After crossing Pak-Afghan border, like many other Afghan refugees, he rushed to port city of Karachi. Many years after his arrival, Ghani wedded to an Afghan refugee’s lady in Karachi.  In February 2017, a baby boy was born; who was latter named Muhammad Qasim.

Later Ghani and his wife wound that Qasim is not moving his leg properly. They rushed to the doctor and doctors apprehended that he might be suffering with polio (poliomyelitis). They sent his report for laboratory test and on September 08, 2017, the test confirmed that Qasim was suffering with polio virus.

Before, confirmation of this case, officials working on polio eradication were satisfied that they are near complete eradication of polio virus from Pakistan, as since January 2016 there had no any new case of polio was reported in Pakistan’s biggest city of Karachi, which was remained a hub of the virus in the past.

Ghani lives in Karachi’s Tora bora Colony, a slum, where government departments are not providing basic facilities like proper sanitation and drinking water.
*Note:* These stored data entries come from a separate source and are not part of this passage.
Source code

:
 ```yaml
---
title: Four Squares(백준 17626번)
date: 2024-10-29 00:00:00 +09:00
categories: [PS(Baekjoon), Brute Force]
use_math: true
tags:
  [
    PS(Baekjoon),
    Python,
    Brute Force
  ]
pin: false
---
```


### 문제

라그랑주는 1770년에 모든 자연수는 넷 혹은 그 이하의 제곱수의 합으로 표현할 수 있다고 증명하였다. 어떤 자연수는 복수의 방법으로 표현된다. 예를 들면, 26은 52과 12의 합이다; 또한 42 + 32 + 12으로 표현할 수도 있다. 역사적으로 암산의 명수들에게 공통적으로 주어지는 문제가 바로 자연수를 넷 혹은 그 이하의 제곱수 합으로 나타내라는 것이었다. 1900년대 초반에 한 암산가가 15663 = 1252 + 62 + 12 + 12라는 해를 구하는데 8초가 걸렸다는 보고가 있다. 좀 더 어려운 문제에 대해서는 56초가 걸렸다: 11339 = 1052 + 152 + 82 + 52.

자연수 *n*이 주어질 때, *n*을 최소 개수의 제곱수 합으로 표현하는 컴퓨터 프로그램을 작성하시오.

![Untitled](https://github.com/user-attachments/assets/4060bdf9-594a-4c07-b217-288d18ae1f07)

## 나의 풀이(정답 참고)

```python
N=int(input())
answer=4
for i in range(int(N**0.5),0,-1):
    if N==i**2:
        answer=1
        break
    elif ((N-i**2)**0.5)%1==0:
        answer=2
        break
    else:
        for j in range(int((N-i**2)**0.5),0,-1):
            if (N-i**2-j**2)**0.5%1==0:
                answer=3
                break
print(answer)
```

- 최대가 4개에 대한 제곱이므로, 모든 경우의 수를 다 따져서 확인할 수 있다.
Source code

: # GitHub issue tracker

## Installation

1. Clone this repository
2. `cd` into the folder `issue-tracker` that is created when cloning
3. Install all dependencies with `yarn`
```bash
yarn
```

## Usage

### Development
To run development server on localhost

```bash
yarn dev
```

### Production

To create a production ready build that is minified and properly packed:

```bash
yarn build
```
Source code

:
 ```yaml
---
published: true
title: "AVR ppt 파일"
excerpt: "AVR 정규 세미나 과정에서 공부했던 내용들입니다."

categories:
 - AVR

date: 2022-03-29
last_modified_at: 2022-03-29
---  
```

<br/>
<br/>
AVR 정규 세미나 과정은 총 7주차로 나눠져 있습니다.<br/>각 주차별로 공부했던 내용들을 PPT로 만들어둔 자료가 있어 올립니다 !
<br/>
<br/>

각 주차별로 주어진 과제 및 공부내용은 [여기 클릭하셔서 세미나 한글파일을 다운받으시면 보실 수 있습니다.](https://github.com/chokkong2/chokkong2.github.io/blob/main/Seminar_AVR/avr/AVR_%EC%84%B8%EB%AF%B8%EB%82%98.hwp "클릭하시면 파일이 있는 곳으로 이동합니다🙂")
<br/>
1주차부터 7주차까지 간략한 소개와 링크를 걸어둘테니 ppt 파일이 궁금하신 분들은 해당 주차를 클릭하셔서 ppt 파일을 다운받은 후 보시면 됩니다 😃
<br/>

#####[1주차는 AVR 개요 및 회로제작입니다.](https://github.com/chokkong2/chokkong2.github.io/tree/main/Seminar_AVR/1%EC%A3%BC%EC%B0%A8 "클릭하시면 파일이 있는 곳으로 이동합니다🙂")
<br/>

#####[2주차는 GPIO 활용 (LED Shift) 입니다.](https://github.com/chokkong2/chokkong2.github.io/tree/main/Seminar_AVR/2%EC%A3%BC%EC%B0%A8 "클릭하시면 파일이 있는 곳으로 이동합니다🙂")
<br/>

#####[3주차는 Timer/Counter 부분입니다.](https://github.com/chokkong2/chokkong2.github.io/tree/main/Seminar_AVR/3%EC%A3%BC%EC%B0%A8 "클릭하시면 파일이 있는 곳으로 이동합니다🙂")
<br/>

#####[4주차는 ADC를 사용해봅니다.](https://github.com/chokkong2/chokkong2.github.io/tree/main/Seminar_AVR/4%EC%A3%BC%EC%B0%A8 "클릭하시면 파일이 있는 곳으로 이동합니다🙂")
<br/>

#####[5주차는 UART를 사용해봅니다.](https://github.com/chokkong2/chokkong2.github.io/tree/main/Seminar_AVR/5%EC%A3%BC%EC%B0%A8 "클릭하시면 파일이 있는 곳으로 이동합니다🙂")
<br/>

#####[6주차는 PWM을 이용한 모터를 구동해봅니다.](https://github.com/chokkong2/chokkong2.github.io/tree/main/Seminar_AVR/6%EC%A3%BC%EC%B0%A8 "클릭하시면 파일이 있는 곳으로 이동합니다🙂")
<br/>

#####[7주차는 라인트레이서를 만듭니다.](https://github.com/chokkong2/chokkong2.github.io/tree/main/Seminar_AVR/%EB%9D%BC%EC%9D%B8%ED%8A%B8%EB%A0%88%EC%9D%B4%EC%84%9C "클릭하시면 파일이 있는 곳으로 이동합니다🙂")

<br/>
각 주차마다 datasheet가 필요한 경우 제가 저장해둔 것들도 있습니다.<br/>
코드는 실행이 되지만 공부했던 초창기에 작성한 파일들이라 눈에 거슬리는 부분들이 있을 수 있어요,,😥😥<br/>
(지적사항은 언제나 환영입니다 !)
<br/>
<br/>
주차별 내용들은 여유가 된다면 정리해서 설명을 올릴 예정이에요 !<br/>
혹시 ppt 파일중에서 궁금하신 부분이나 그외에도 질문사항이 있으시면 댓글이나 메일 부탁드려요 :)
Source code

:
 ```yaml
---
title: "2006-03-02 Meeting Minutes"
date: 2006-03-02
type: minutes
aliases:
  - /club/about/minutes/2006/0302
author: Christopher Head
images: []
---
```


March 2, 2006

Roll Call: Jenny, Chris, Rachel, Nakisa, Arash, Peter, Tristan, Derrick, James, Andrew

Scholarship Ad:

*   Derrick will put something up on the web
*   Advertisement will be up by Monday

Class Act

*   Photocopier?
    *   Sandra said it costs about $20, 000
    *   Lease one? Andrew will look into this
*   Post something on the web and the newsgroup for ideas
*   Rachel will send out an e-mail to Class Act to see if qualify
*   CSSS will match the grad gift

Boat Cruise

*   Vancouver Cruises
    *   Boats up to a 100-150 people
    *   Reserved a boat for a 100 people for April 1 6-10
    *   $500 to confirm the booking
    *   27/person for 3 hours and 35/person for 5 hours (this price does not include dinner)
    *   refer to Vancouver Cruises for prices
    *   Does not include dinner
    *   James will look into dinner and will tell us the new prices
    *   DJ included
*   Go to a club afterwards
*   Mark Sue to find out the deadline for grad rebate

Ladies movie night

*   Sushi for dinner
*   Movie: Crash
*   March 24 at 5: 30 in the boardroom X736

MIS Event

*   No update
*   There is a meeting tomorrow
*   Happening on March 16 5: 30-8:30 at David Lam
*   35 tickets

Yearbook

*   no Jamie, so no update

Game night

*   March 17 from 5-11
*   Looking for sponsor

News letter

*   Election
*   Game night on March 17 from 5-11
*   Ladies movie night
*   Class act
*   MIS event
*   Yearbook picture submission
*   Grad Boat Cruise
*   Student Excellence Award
“We get water that is contaminated with sewer,” he told News Lens Pakistan.

“His family used to refuse polio vaccine and we were only able to vaccinate this child on one occasion,” said Fayaz Ahmed Jatoi, coordinator for polio in Sindh.
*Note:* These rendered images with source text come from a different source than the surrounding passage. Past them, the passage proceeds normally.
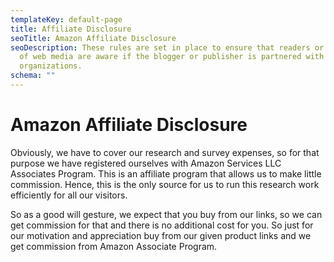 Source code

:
 ```yaml
---
templateKey: default-page
title: Affiliate Disclosure
seoTitle: Amazon Affiliate Disclosure
seoDescription: These rules are set in place to ensure that readers or viewers
  of web media are aware if the blogger or publisher is partnered with
  organizations.
schema: ""
---
```

# Amazon Affiliate Disclosure

Obviously, we have to cover our research and survey expenses, so for that purpose we have registered ourselves with Amazon Services LLC Associates Program. This is an affiliate program that allows us to make little commission. Hence, this is the only source for us to run this research work efficiently for all our visitors.

So as a good will gesture, we expect that you buy from our links, so we can get commission for that and there is no additional cost for you. So just for our motivation and appreciation buy from our given product links and we get commission from Amazon Associate Program.
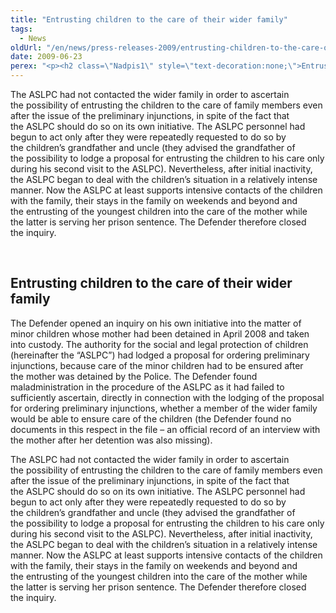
 ```yaml
---
title: "Entrusting children to the care of their wider family"
tags:
  - News
oldUrl: "/en/news/press-releases-2009/entrusting-children-to-the-care-of-their-wider-family/"
date: 2009-06-23
perex: "<p><h2 class=\"Nadpis1\" style=\"text-decoration:none;\">Entrusting children to the care of their wider family</h2> <p class=\"Normln-web\" style=\"text-decoration:none;\">The Defender opened an inquiry on his own initiative into the matter of minor children whose mother had been detained in April 2008 and taken into custody. The authority for the social and legal protection of children (hereinafter the “ASLPC”) had lodged a proposal for ordering preliminary injunctions, because care of the minor children had to be ensured after the mother was detained by the Police. The Defender found maladministration in the procedure of the ASLPC as it had failed to sufficiently ascertain, directly in connection with the lodging of the proposal for ordering preliminary injunctions, whether a member of the wider family would be able to ensure care of the children (the Defender found no documents in this respect in the file – an official record of an interview with the mother after her detention was also missing).</p>"
---
```


<!-- imported from the old website -->

<p class="Normln-web" style="text-decoration:none;">The ASLPC had not contacted the wider family in order to ascertain the possibility of entrusting the children to the care of family members even after the issue of the preliminary injunctions, in spite of the fact that the ASLPC should do so on its own initiative. The ASLPC personnel had begun to act only after they were repeatedly requested to do so by the children’s grandfather and uncle (they advised the grandfather of the possibility to lodge a proposal for entrusting the children to his care only during his second visit to the ASLPC). Nevertheless, after initial inactivity, the ASLPC began to deal with the children’s situation in a relatively intense manner. Now the ASLPC at least supports intensive contacts of the children with the family, their stays in the family on weekends and beyond and the entrusting of the youngest children into the care of the mother while the latter is serving her prison sentence. The Defender therefore closed the inquiry.</p>
<p class="Normln"> </p>
</p>
	
<h2 class="Nadpis1" style="text-decoration:none;">Entrusting children to the care of their wider family</h2>
<p class="Normln-web" style="text-decoration:none;">The Defender opened an inquiry on his own initiative into the matter of minor children whose mother had been detained in April 2008 and taken into custody. The authority for the social and legal protection of children (hereinafter the “ASLPC”) had lodged a proposal for ordering preliminary injunctions, because care of the minor children had to be ensured after the mother was detained by the Police. The Defender found maladministration in the procedure of the ASLPC as it had failed to sufficiently ascertain, directly in connection with the lodging of the proposal for ordering preliminary injunctions, whether a member of the wider family would be able to ensure care of the children (the Defender found no documents in this respect in the file – an official record of an interview with the mother after her detention was also missing).</p>
<p class="Normln-web" style="text-decoration:none;">The ASLPC had not contacted the wider family in order to ascertain the possibility of entrusting the children to the care of family members even after the issue of the preliminary injunctions, in spite of the fact that the ASLPC should do so on its own initiative. The ASLPC personnel had begun to act only after they were repeatedly requested to do so by the children’s grandfather and uncle (they advised the grandfather of the possibility to lodge a proposal for entrusting the children to his care only during his second visit to the ASLPC). Nevertheless, after initial inactivity, the ASLPC began to deal with the children’s situation in a relatively intense manner. Now the ASLPC at least supports intensive contacts of the children with the family, their stays in the family on weekends and beyond and the entrusting of the youngest children into the care of the mother while the latter is serving her prison sentence. The Defender therefore closed the inquiry.</p>
<p class="Normln"> </p>
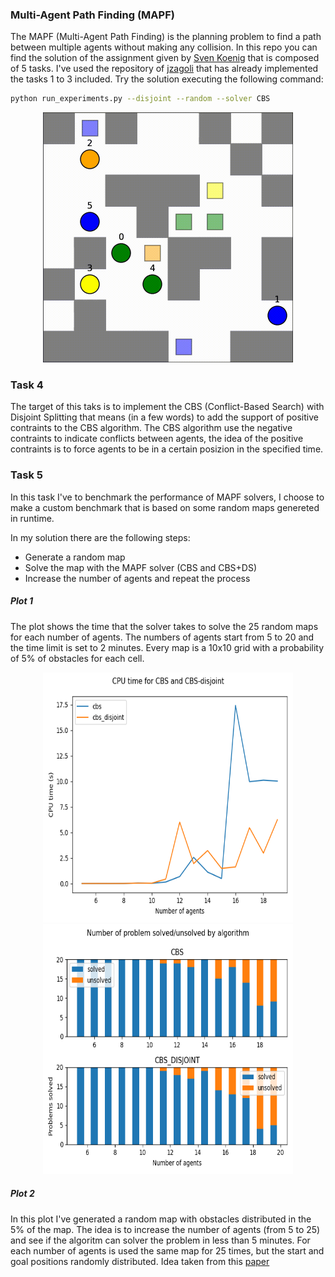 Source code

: ### Multi-Agent Path Finding (MAPF)
The MAPF (Multi-Agent Path Finding) is the planning problem to find a path between multiple agents without making any collision. In this repo you can find the solution of the assignment given by [Sven Koenig](http://idm-lab.org/project-p/project.html) that is composed of 5 tasks. I've used the repository of [jzagoli](https://github.com/jzagoli) that has already implemented the tasks 1 to 3 included. Try the solution executing the following command:

```bash
python run_experiments.py --disjoint --random --solver CBS
```
<div style="text-align: center;">
    <img style="width:400px;height:400px" src="img/output.gif"/>
</div>



### Task 4
The target of this taks is to implement the CBS (Conflict-Based Search) with Disjoint Splitting that means (in a few words)
to add the support of positive contraints to the CBS algorithm. The CBS algorithm use the negative contraints to
indicate conflicts between agents, the idea of the positive contraints is to force agents to be in a certain posizion
in the specified time.

### Task 5
In this task I've to benchmark the performance of MAPF solvers, I choose to make a custom benchmark that is
based on some random maps genereted in runtime.

In my solution there are the following steps:
- Generate a random map
- Solve the map with the MAPF solver (CBS and CBS+DS)
- Increase the number of agents and repeat the process

##### Plot 1
The plot shows the time that the solver takes to solve the 25 random maps for each number of agents. The numbers of agents start from 5 to 20 and the time limit is set to 2 minutes. Every map is a 10x10 grid with a probability of 5% of obstacles for each cell.
<div style="text-align: center;">
    <img style="width:400px;height:400px" src="img/plot_1.png"/>
    <img style="width:400px;height:400px" src="img/plot_2.png"/>
</div>

##### Plot 2
In this plot I've generated a random map with obstacles distributed in the 5% of the map. The idea is to increase the number of agents (from 5 to 25) and see if the algoritm can solver the problem in less than 5 minutes. For each number of agents is used the same map for 25 times, but the start and goal positions randomly distributed. Idea taken from this [paper](http://idm-lab.org/bib/abstracts/papers/icaps19a.pdf)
With the time elapsed between the cases, health experts were cautiously optimistic that the region would soon be declared polio-free, as it was over half-way across the three-year mark set by the World Health Organization (WHO). Now, the clock has been reset and the city’s next chance of being declared polio-free will be in 2020.

Pakistan is among the three countries, the others being Nigeria and Afghanistan, that are still fighting against polio.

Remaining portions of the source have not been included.